Exercise →
No pictures, please. Output the lines from the start of the data through the line that contains "their files were", both included, exactly as they stand.

[Collected data]
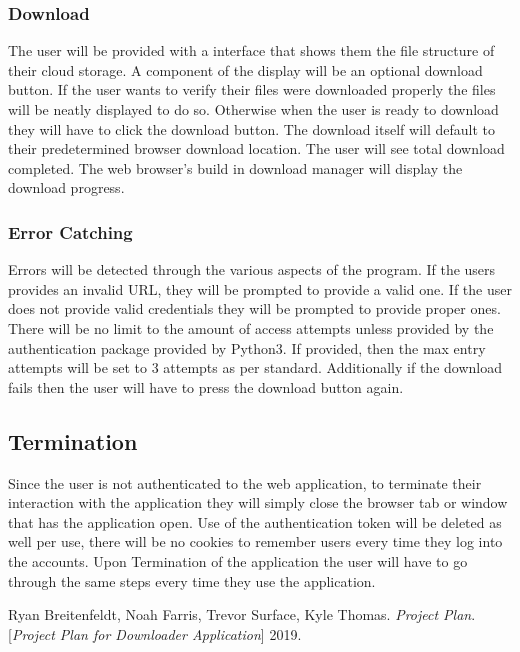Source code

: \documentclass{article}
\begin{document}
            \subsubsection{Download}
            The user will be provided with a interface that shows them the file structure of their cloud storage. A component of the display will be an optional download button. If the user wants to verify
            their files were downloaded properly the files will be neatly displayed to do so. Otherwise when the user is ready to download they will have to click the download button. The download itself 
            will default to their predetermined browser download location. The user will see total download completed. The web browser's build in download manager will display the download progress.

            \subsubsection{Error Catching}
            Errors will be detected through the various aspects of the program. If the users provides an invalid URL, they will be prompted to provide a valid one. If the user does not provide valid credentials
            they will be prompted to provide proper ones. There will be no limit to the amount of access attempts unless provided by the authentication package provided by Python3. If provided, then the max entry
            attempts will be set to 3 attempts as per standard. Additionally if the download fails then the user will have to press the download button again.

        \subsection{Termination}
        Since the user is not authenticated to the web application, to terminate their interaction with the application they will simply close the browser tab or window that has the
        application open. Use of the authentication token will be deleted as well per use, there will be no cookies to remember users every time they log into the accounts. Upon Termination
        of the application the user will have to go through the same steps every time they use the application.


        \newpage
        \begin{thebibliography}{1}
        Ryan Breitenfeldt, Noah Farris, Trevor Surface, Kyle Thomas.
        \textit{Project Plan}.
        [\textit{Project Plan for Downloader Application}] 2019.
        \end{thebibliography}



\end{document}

Response to this exercise →
Source code

: \documentclass{article}
\begin{document}
            \subsubsection{Download}
            The user will be provided with a interface that shows them the file structure of their cloud storage. A component of the display will be an optional download button. If the user wants to verify
            their files were downloaded properly the files will be neatly displayed to do so. Otherwise when the user is ready to download they will have to click the download button. The download itself 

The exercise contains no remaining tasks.